What a great question!!
Hamlet at Elsinore is definitely my favorite filmed version of the play. I feel that Christopher Plummer does a fantastic - and frankly critically underappreciated - job of portraying the more nuanced and complicated aspects of Hamlet's character while still giving a straightforward performance that's highly accessible to any audience. Notably, he doesn't treat the performance as his ~*~epic, defining role of a lifetime~*~ or ~high artistic theater~ (*cough* Branagh and Jacobi), but instead focuses on telling a deeply compelling, very moving story about the complex nature of grief and revenge. I also like that this version embraces the more "postmodern" elements that exist in the written text of Hamlet: the complicity of the audience, the inevitability of the outcome, Hamlet's genre-awareness and genre-defiance, etc.
[Not to keep hating on Branagh, but in contrast: Branagh's Hamlet in particular seems to go out of its way to avoid including the more interesting proto-postmodern thematic elements of the play - at times not seeming to recognize that they're even there. He instead focuses his time and energy on inserting new cinematography-based visual themes that go nowhere and at times stand in OPPOSITION to the actual tone and themes of the original text. Because apparently Hamlet the play is too boring and instead of lame elements like "themes" and "compelling characterization," we need a swinging chandelier sword fight scenes and Freudian weirdness.
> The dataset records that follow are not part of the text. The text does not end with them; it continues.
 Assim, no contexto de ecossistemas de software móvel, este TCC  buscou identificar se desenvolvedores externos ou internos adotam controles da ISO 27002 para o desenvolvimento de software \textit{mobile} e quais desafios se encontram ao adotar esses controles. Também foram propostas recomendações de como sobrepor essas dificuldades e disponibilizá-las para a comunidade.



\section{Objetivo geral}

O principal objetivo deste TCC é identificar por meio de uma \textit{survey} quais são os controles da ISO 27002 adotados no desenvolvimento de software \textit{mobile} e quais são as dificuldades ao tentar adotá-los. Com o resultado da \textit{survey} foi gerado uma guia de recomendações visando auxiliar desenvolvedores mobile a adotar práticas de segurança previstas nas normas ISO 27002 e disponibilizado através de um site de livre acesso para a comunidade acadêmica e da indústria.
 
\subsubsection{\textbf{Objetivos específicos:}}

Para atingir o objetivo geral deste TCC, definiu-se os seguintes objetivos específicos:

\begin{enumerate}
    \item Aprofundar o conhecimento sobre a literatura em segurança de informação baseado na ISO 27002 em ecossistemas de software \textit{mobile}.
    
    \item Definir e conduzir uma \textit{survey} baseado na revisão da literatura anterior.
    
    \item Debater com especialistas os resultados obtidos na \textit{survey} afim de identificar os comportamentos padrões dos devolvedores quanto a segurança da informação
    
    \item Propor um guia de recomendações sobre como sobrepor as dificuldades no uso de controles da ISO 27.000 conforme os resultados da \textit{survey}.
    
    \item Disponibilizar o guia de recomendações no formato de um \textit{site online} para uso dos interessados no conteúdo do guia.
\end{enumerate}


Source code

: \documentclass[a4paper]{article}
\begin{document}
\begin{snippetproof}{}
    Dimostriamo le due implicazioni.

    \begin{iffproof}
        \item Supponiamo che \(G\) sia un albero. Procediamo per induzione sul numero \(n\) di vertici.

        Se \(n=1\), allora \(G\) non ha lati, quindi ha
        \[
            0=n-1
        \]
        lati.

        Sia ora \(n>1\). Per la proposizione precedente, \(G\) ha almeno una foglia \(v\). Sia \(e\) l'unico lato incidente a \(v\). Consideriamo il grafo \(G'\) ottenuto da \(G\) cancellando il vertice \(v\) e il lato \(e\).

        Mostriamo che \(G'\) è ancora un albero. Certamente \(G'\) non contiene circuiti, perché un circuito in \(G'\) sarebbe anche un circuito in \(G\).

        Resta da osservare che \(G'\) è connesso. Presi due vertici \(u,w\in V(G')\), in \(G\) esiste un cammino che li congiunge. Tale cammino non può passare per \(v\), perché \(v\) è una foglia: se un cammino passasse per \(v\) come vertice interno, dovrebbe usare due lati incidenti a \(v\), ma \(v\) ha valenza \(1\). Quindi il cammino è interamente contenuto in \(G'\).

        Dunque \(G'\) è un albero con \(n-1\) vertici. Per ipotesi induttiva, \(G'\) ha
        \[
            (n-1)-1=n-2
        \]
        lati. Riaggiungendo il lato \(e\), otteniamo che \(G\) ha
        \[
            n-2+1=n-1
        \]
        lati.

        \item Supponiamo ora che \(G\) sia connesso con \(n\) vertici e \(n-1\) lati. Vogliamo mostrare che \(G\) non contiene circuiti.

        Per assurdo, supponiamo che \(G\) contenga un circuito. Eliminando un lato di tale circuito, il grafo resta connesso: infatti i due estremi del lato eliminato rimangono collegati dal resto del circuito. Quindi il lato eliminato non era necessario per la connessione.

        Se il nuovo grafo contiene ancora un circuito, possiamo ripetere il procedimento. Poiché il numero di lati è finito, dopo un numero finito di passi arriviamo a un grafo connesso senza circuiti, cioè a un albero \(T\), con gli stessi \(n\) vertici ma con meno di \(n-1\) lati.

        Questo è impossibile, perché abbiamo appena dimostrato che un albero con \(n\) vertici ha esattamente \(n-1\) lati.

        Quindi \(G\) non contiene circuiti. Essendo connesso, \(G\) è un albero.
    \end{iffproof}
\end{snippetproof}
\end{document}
Truly the Joel Schumacher Phantom of the Opera adaptation of Shakespeare films. But I DIGRESS-)
Plus it doesn't hurt that everybody aside from Plummer in Hamlet at Elsinore is also fabulous. Obviously, Michael Caine's Horatio is the single best and most definitive version of the character in film, but I also love Robert Shaw's Claudius and Muller's Ophelia.
If we're talking favorite filmed versions of the STORY of Hamlet though, that's Asta Nielsen's silent film from 1921. It's so beautifully filmed and wonderfully told. She's what I picture when I picture Hamlet.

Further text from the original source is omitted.